62. Can you please elaborate on what is expected on the “Wallet website” as features?
We expect the same features for the wallet website as we do for the mobile website.
63. On the timing, can you confirm the 5 months of the project are dedicated to build only ?
What are your expectations after this period ? Are you expecting support / run?
5 months for building and testing.
64. The description of your need is quite high level. How do you foresee the specification phase of the project? What will happen if we discover that what we have evaluated for the project regarding charges and perimeters is not in line with your expectations ?
This piece of work is experimental, and as such we don’t have detailed requirements. We expect to work with vendors who flexibly can adapt to the agreed high level scope.
65. It is not clear if among advance functionality we have only notifications about programmable conditional payment or the ability to add programmable conditional payments.
The wallet should be able to receive requests for conditional payments and prompt the user approve/deny those requests.
66. Freeze/Unfreeze is listed in both 1) Wallet management and 3) Advanced functionalities. What is the difference?
No difference, it’s the same functionality.
67. Under the “Essential” requirement: Create the deliverables for this contract under Specially Written Software/New IPR as defined in Framework Schedule 6, Call-Off Schedule 6. Please clarify if it is essential suppliers have done this, or it is essential that they can agree to it as part of the contract?
Essential they do this as part of this contract.
68. Will the presentation be on-site or virtual?
Virtual.
69. Can we assume that core ledger API provides service to fund the wallet by conversion from FIAT to CBDC?
Yes, you can assume that the API provides dummy functionality to enable this.

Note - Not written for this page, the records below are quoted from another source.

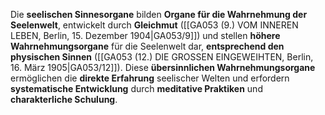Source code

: 
Die **seelischen Sinnesorgane** bilden **Organe für die Wahrnehmung der Seelenwelt**, entwickelt durch **Gleichmut** ([[GA053 (9.) VOM INNEREN LEBEN, Berlin, 15. Dezember 1904|GA053/9]]) und stellen **höhere Wahrnehmungsorgane** für die Seelenwelt dar, **entsprechend den physischen Sinnen** ([[GA053 (12.) DIE GROSSEN EINGEWEIHTEN, Berlin, 16. März 1905|GA053/12]]). Diese **übersinnlichen Wahrnehmungsorgane** ermöglichen die **direkte Erfahrung** seelischer Welten und erfordern **systematische Entwicklung** durch **meditative Praktiken** und **charakterliche Schulung**.
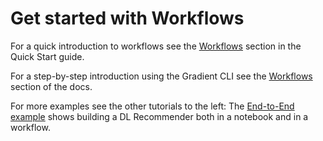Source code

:# Get started with Workflows

For a quick introduction to workflows see the [Workflows](/get-started/quick-start#create-a-workflow) section in the Quick Start guide.

For a step-by-step introduction using the Gradient CLI see the [Workflows](/gradient/explore-train-deploy/workflows/getting-started-with-workflows.md) section of the docs.

For more examples see the other tutorials to the left: The [End-to-End example](/gradient/get-started/tutorials-list/end-to-end-example.md) shows building a DL Recommender both in a notebook and in a workflow.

70. Should the presentation content be part of artefacts submitted with the RFP?
We would like a copy of the slides but only at the time of presentation; however you will be graded on the presentation you give virtually. The written proposal and the presentation are graded separately.
71. How do you intend to contract for this work?
We are using the Digital Outcomes and Specialists 5 framework to award this contract.
72. Can you clarify the relationship between the “Proposal Criteria” weightings (individual and total) and the weightings listed under “Evaluation”? We assume the total 80% for the former covers Technical Competence and Cultural Fit, with Price contributing the remaining 20%.
As per Evaluation weighting on the website (https://www.digitalmarketplace.service.gov.uk/digital-outcomes-and-specialists/opportunities/18948)
73. Is the core ledger API WEB3 compliant?
Web3 compliance is not relevant for the scope of this POC. Further details on the core API ledger will be given to suppliers brought forward to the next and final round.